*** The data ***

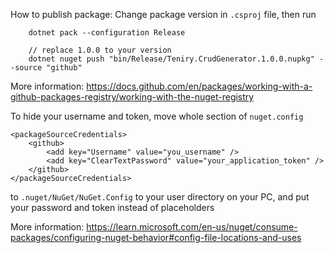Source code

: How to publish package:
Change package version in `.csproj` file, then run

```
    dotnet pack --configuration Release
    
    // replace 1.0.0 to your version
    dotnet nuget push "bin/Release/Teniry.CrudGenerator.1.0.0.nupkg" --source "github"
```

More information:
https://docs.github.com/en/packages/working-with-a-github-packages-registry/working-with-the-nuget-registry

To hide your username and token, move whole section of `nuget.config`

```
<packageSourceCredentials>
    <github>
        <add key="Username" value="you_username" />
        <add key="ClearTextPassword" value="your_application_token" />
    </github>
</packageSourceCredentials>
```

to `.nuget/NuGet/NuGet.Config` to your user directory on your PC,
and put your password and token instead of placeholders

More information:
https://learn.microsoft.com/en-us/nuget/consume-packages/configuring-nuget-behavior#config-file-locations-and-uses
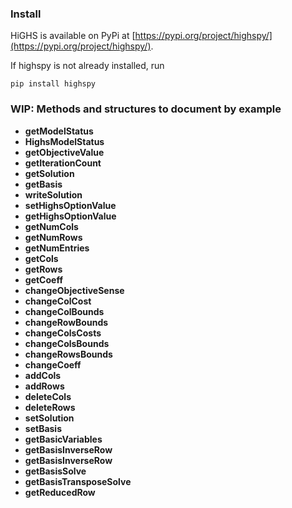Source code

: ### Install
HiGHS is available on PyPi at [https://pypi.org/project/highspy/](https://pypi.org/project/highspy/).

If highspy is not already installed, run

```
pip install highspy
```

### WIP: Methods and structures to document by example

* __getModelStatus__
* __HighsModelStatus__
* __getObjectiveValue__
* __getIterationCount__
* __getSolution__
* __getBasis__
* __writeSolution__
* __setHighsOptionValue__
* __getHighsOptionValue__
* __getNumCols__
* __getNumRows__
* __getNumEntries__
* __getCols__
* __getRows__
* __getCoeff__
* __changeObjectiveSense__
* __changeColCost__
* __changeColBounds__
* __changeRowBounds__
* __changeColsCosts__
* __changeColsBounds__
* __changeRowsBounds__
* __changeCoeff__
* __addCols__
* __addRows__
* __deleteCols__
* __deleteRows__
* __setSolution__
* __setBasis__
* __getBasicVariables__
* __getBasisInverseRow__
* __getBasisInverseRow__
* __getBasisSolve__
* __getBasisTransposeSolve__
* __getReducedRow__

*** End of The data ***

> _What you should do_: Which lines of the records contain the word "https"? Copy each of them.

> _Exercise solution_:
https://docs.github.com/en/packages/working-with-a-github-packages-registry/working-with-the-nuget-registry
https://learn.microsoft.com/en-us/nuget/consume-packages/configuring-nuget-behavior#config-file-locations-and-uses
HiGHS is available on PyPi at [https://pypi.org/project/highspy/](https://pypi.org/project/highspy/).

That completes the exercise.